* _PROBLEM DESCRIPTION_
Transcribe exactly the lines from the first line of the records through the line containing "<p> Asa utilizes", and leave out every picture.
· · · ·
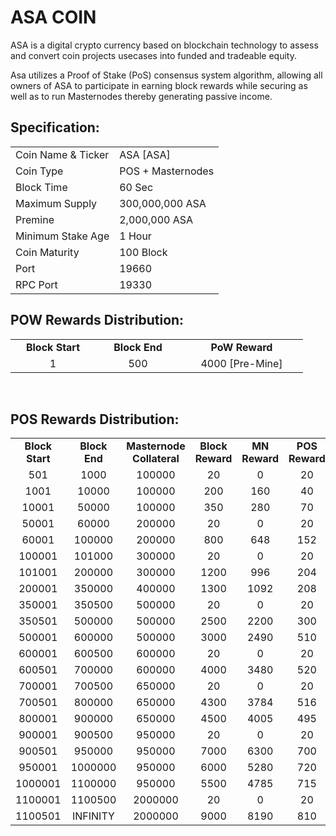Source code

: <h1>ASA COIN</h1>
<p> ASA is a digital crypto currency based on blockchain technology to assess and convert coin projects usecases into funded and tradeable equity.<p>
<p> Asa utilizes a Proof of Stake (PoS) consensus system algorithm, allowing all owners of ASA to participate in earning block rewards while securing as well as to run Masternodes thereby generating passive income.<p>

  
 <h2><strong>Specification:</strong></h2>
<table>
<tbody>
<tr>
<td>Coin Name & Ticker</td>
<td>ASA [ASA]</td>
</tr>
<tr>
<td>Coin Type</td>
<td>POS + Masternodes</td>
</tr>
<tr>
<td>Block Time</td>
<td>60 Sec</td>
</tr>
<tr>
<td>Maximum Supply</td>
<td>300,000,000 ASA</td>
</tr>
<tr>
<td>Premine</td>
<td>2,000,000 ASA</td>
</tr>
<tr>
<td>Minimum Stake Age</td>
<td>1 Hour</td>
</tr>
<tr>
<td>Coin Maturity</td>
<td>100 Block</td>
</tr>
<tr>
<td>Port</td>
<td>19660</td>
</tr>
<tr>
<td>RPC Port</td>
<td>19330</td>
</tr>
</tbody>
</table>
<h2><strong>POW Rewards Distribution:</strong></h2>
<table border="0" width="600" cellspacing="2" cellpadding="2">
<tr>
<td class="xl65" style="width: 120px; text-align: center;"><strong>Block Start</strong></td>
<td class="xl65" style="width: 120px; text-align: center;"><strong>Block End</strong></td>
<td class="xl65" style="width: 180px; text-align: center;"><strong>PoW Reward</strong></td>
</tr>
<tr>
<td class="xl65" style="width: 120px; text-align: center;">1</td>
<td class="xl65" style="width: 120px; text-align: center;">500</td>
<td class="xl65" style="width: 180px; text-align: center;">4000 [Pre-Mine]</td>
</tr>
</table>
<br>
<h2><strong>POS Rewards Distribution:</strong></h2>
<table border="0" width="600" cellspacing="2" cellpadding="2"><colgroup><col width="26" /><col width="106" /><col width="98" /><col width="126" /><col width="130" /><col width="118" /></colgroup>
<tbody>
<tr>
<td class="xl65" style="width: 120px; text-align: center;"><strong>Block Start</strong></td>
<td class="xl65" style="width: 120px; text-align: center;"><strong>Block End</strong></td>
<td class="xl65" style="width: 180px; text-align: center;"><strong>Masternode Collateral</strong></td>
<td class="xl65" style="width: 120px; text-align: center;"><strong>Block Reward</strong></td>
<td class="xl65" style="width: 120px; text-align: center;"><strong>MN Reward</strong></td>
<td class="xl66" style="width: 120px; text-align: center;"><strong>POS Reward</strong></td>
</tr>
<tr>
<td class="xl65" style="width: 120px; text-align: center;">501</td>
<td class="xl65" style="width: 120px; text-align: center;">1000</td>
<td class="xl65" style="width: 180px; text-align: center;">100000</td>
<td class="xl65" style="width: 120px; text-align: center;">20</td>
<td class="xl65" style="width: 120px; text-align: center;">0</td>
<td class="xl66" style="width: 120px; text-align: center;">20</td>
</tr>
<tr>
<td class="xl65" style="width: 120px; text-align: center;">1001</td>
<td class="xl65" style="width: 120px; text-align: center;">10000</td>
<td class="xl65" style="width: 180px; text-align: center;">100000</td>
<td class="xl65" style="width: 120px; text-align: center;">200</td>
<td class="xl65" style="width: 120px; text-align: center;">160</td>
<td class="xl66" style="width: 120px; text-align: center;">40</td>
</tr>
<tr>
<td class="xl65" style="width: 120px; text-align: center;">10001</td>
<td class="xl65" style="width: 120px; text-align: center;">50000</td>
<td class="xl65" style="width: 180px; text-align: center;">100000</td>
<td class="xl65" style="width: 120px; text-align: center;">350</td>
<td class="xl65" style="width: 120px; text-align: center;">280</td>
<td class="xl66" style="width: 120px; text-align: center;">70</td>
</tr>
<tr>
<td class="xl65" style="width: 120px; text-align: center;">50001</td>
<td class="xl65" style="width: 120px; text-align: center;">60000</td>
<td class="xl65" style="width: 180px; text-align: center;">200000</td>
<td class="xl65" style="width: 120px; text-align: center;">20</td>
<td class="xl65" style="width: 120px; text-align: center;">0</td>
<td class="xl66" style="width: 120px; text-align: center;">20</td>
</tr>
<tr>
<td class="xl65" style="width: 120px; text-align: center;">60001</td>
<td class="xl65" style="width: 120px; text-align: center;">100000</td>
<td class="xl65" style="width: 180px; text-align: center;">200000</td>
<td class="xl65" style="width: 120px; text-align: center;">800</td>
<td class="xl65" style="width: 120px; text-align: center;">648</td>
<td class="xl66" style="width: 120px; text-align: center;">152</td>
</tr>
<tr>
<td class="xl65" style="width: 120px; text-align: center;">100001</td>
<td class="xl65" style="width: 120px; text-align: center;">101000</td>
<td class="xl65" style="width: 180px; text-align: center;">300000</td>
<td class="xl65" style="width: 120px; text-align: center;">20</td>
<td class="xl65" style="width: 120px; text-align: center;">0</td>
<td class="xl66" style="width: 120px; text-align: center;">20</td>
</tr>
<tr>
<td class="xl65" style="width: 120px; text-align: center;">101001</td>
<td class="xl65" style="width: 120px; text-align: center;">200000</td>
<td class="xl65" style="width: 180px; text-align: center;">300000</td>
<td class="xl65" style="width: 120px; text-align: center;">1200</td>
<td class="xl65" style="width: 120px; text-align: center;">996</td>
<td class="xl66" style="width: 120px; text-align: center;">204</td>
</tr>
<tr>
<td class="xl65" style="width: 120px; text-align: center;">200001</td>
<td class="xl65" style="width: 120px; text-align: center;">350000</td>
<td class="xl65" style="width: 180px; text-align: center;">400000</td>
<td class="xl65" style="width: 120px; text-align: center;">1300</td>
<td class="xl65" style="width: 120px; text-align: center;">1092</td>
<td class="xl66" style="width: 120px; text-align: center;">208</td>
</tr>
<tr>
<td class="xl65" style="width: 120px; text-align: center;">350001</td>
<td class="xl65" style="width: 120px; text-align: center;">350500</td>
<td class="xl65" style="width: 180px; text-align: center;">500000</td>
<td class="xl65" style="width: 120px; text-align: center;">20</td>
<td class="xl65" style="width: 120px; text-align: center;">0</td>
<td class="xl66" style="width: 120px; text-align: center;">20</td>
</tr>
<tr>
<td class="xl65" style="width: 120px; text-align: center;">350501</td>
<td class="xl65" style="width: 120px; text-align: center;">500000</td>
<td class="xl65" style="width: 180px; text-align: center;">500000</td>
<td class="xl65" style="width: 120px; text-align: center;">2500</td>
<td class="xl65" style="width: 120px; text-align: center;">2200</td>
<td class="xl66" style="width: 120px; text-align: center;">300</td>
</tr>
<tr>
<td class="xl65" style="width: 120px; text-align: center;">500001</td>
<td class="xl65" style="width: 120px; text-align: center;">600000</td>
<td class="xl65" style="width: 180px; text-align: center;">500000</td>
<td class="xl65" style="width: 120px; text-align: center;">3000</td>
<td class="xl65" style="width: 120px; text-align: center;">2490</td>
<td class="xl66" style="width: 120px; text-align: center;">510</td>
</tr>
<tr>
<td class="xl65" style="width: 120px; text-align: center;">600001</td>
<td class="xl65" style="width: 120px; text-align: center;">600500</td>
<td class="xl65" style="width: 180px; text-align: center;">600000</td>
<td class="xl65" style="width: 120px; text-align: center;">20</td>
<td class="xl65" style="width: 120px; text-align: center;">0</td>
<td class="xl66" style="width: 120px; text-align: center;">20</td>
</tr>
<tr>
<td class="xl65" style="width: 120px; text-align: center;">600501</td>
<td class="xl65" style="width: 120px; text-align: center;">700000</td>
<td class="xl65" style="width: 180px; text-align: center;">600000</td>
<td class="xl65" style="width: 120px; text-align: center;">4000</td>
<td class="xl65" style="width: 120px; text-align: center;">3480</td>
<td class="xl66" style="width: 120px; text-align: center;">520</td>
</tr>
<tr>
<td class="xl65" style="width: 120px; text-align: center;">700001</td>
<td class="xl65" style="width: 120px; text-align: center;">700500</td>
<td class="xl65" style="width: 180px; text-align: center;">650000</td>
<td class="xl65" style="width: 120px; text-align: center;">20</td>
<td class="xl65" style="width: 120px; text-align: center;">0</td>
<td class="xl66" style="width: 120px; text-align: center;">20</td>
</tr>
<tr>
<td class="xl65" style="width: 120px; text-align: center;">700501</td>
<td class="xl65" style="width: 120px; text-align: center;">800000</td>
<td class="xl65" style="width: 180px; text-align: center;">650000</td>
<td class="xl65" style="width: 120px; text-align: center;">4300</td>
<td class="xl65" style="width: 120px; text-align: center;">3784</td>
<td class="xl66" style="width: 120px; text-align: center;">516</td>
</tr>
<tr>
<td class="xl65" style="width: 120px; text-align: center;">800001</td>
<td class="xl65" style="width: 120px; text-align: center;">900000</td>
<td class="xl65" style="width: 180px; text-align: center;">650000</td>
<td class="xl65" style="width: 120px; text-align: center;">4500</td>
<td class="xl65" style="width: 120px; text-align: center;">4005</td>
<td class="xl66" style="width: 120px; text-align: center;">495</td>
</tr>
<tr>
<td class="xl65" style="width: 120px; text-align: center;">900001</td>
<td class="xl65" style="width: 120px; text-align: center;">900500</td>
<td class="xl65" style="width: 180px; text-align: center;">950000</td>
<td class="xl65" style="width: 120px; text-align: center;">20</td>
<td class="xl65" style="width: 120px; text-align: center;">0</td>
<td class="xl66" style="width: 120px; text-align: center;">20</td>
</tr>
<tr>
<td class="xl65" style="width: 120px; text-align: center;">900501</td>
<td class="xl65" style="width: 120px; text-align: center;">950000</td>
<td class="xl65" style="width: 180px; text-align: center;">950000</td>
<td class="xl65" style="width: 120px; text-align: center;">7000</td>
<td class="xl65" style="width: 120px; text-align: center;">6300</td>
<td class="xl66" style="width: 120px; text-align: center;">700</td>
</tr>
<tr>
<td class="xl65" style="width: 120px; text-align: center;">950001</td>
<td class="xl65" style="width: 120px; text-align: center;">1000000</td>
<td class="xl65" style="width: 180px; text-align: center;">950000</td>
<td class="xl65" style="width: 120px; text-align: center;">6000</td>
<td class="xl65" style="width: 120px; text-align: center;">5280</td>
<td class="xl66" style="width: 120px; text-align: center;">720</td>
</tr>
<tr>
<td class="xl65" style="width: 120px; text-align: center;">1000001</td>
<td class="xl65" style="width: 120px; text-align: center;">1100000</td>
<td class="xl65" style="width: 180px; text-align: center;">950000</td>
<td class="xl65" style="width: 120px; text-align: center;">5500</td>
<td class="xl65" style="width: 120px; text-align: center;">4785</td>
<td class="xl66" style="width: 120px; text-align: center;">715</td>
</tr>
<tr>
<td class="xl65" style="width: 120px; text-align: center;">1100001</td>
<td class="xl65" style="width: 120px; text-align: center;">1100500</td>
<td class="xl65" style="width: 180px; text-align: center;">2000000</td>
<td class="xl65" style="width: 120px; text-align: center;">20</td>
<td class="xl65" style="width: 120px; text-align: center;">0</td>
<td class="xl66" style="width: 120px; text-align: center;">20</td>
</tr>
<tr>
<td class="xl65" style="width: 120px; text-align: center;">1100501</td>
<td class="xl65" style="width: 120px; text-align: center;">INFINITY</td>
<td class="xl65" style="width: 180px; text-align: center;">2000000</td>
<td class="xl65" style="width: 120px; text-align: center;">9000</td>
<td class="xl65" style="width: 120px; text-align: center;">8190</td>
<td class="xl66" style="width: 120px; text-align: center;">810</td>
</tr>
</tbody>
</table>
· · · ·
* _ANSWER BELOW_
Source code

: <h1>ASA COIN</h1>
<p> ASA is a digital crypto currency based on blockchain technology to assess and convert coin projects usecases into funded and tradeable equity.<p>
<p> Asa utilizes a Proof of Stake (PoS) consensus system algorithm, allowing all owners of ASA to participate in earning block rewards while securing as well as to run Masternodes thereby generating passive income.<p>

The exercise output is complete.